/ 20 November 2020

The Portfolio: Mário Macilau

Mário Macilauuntitled (2), The Profit Corner, 2016
Bending reality: Untitled (2), from The Profit Corner series, 2016, Mário Macilau

Reality and fantasy overlap in the socially motivated photographs of Mário Macilau, a skilled portraitist who prefers to work on long-term projects. His output includes series focused on street children, e-waste pickers and the elderly. 

Notwithstanding his keen interest in foregrounding Mozambique’s pressing social issues, Macilau’s photographs often rupture the conventions of social realism. His repeated figuring of rural peasants and the urban poor (“the ghosts of society”, he has called them) is matched by a persistent use of performance and play, in particular masquerade and disguise, to expand the meaning of his photography.
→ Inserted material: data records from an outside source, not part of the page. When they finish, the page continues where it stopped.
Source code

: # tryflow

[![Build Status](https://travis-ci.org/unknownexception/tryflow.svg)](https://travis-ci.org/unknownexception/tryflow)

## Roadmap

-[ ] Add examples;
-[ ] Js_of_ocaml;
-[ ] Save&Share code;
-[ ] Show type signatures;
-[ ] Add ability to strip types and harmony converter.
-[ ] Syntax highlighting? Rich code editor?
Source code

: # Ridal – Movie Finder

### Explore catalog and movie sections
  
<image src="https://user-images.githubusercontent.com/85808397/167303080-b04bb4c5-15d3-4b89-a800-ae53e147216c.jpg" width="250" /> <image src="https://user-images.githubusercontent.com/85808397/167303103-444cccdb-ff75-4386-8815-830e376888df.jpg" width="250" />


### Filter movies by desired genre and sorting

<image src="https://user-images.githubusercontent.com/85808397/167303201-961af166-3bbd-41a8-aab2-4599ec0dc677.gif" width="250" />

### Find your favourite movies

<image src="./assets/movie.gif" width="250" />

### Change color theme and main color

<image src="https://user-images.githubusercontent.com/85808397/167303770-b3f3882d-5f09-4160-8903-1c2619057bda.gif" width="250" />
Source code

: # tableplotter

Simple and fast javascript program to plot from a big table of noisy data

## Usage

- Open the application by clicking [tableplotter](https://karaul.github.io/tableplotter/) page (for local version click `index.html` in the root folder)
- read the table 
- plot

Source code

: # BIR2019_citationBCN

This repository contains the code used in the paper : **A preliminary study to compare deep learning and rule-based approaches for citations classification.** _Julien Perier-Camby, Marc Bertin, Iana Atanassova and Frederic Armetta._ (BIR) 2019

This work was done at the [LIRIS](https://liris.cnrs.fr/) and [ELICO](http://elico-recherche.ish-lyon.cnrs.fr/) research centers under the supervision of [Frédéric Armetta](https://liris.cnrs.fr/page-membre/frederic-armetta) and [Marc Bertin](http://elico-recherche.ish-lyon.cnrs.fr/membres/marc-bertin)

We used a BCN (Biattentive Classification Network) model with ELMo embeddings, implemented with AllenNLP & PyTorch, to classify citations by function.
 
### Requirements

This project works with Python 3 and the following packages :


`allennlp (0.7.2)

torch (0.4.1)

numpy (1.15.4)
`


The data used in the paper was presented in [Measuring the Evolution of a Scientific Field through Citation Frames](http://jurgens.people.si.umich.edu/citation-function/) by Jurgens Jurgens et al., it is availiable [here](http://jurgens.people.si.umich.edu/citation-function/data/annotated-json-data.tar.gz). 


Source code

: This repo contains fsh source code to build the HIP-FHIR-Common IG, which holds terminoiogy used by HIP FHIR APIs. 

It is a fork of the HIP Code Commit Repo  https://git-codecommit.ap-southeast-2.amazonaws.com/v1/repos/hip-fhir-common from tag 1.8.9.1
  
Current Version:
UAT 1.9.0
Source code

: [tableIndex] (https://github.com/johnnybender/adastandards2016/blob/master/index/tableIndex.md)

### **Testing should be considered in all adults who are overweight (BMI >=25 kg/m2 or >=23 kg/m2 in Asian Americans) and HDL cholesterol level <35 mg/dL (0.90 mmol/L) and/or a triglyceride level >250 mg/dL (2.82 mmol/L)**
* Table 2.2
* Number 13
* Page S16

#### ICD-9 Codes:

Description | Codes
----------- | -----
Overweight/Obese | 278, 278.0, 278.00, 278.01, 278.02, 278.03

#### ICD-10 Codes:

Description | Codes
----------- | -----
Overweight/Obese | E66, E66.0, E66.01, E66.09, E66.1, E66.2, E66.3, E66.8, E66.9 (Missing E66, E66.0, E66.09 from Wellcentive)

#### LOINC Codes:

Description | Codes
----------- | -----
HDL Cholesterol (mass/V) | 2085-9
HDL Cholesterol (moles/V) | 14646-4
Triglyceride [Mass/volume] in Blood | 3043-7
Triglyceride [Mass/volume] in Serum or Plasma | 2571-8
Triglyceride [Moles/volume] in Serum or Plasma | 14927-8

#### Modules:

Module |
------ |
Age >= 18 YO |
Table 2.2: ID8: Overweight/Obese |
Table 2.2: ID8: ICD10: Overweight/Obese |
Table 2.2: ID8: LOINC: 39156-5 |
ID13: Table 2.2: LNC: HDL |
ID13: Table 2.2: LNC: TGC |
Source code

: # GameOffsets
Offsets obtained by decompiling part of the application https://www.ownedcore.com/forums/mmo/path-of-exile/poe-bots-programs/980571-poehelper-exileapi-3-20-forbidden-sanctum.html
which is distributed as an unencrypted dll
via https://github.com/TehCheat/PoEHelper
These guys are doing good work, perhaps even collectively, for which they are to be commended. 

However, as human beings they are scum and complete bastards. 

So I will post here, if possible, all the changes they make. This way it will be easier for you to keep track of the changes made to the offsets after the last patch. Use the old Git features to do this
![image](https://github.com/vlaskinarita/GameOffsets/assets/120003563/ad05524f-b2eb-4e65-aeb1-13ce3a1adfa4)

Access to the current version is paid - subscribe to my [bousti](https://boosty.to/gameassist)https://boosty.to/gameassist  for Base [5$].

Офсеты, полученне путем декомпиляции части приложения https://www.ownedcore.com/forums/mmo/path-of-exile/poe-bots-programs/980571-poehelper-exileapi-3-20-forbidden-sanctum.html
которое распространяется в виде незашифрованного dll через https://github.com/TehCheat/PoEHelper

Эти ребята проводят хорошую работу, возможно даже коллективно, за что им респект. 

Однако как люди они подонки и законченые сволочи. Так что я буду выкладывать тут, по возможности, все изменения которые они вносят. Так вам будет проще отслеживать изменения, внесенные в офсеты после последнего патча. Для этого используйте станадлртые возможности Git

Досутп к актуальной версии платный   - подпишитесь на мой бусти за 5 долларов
This fusing of invention and reverie with an insistent reality has a Mozambican precedent. Commenting on novelist Mia Couto’s short stories in a 1996 essay, scholar Patrick Chabal observed how they “straddle the dividing line between reality and fantasy. Although ostensibly about the lives of ordinary men and women in today’s Mozambique, the stories are at once detailed in their account of the realities of daily life and (for the most part) fantastic at their core.” This is broadly true of Macilau’s photographic series too.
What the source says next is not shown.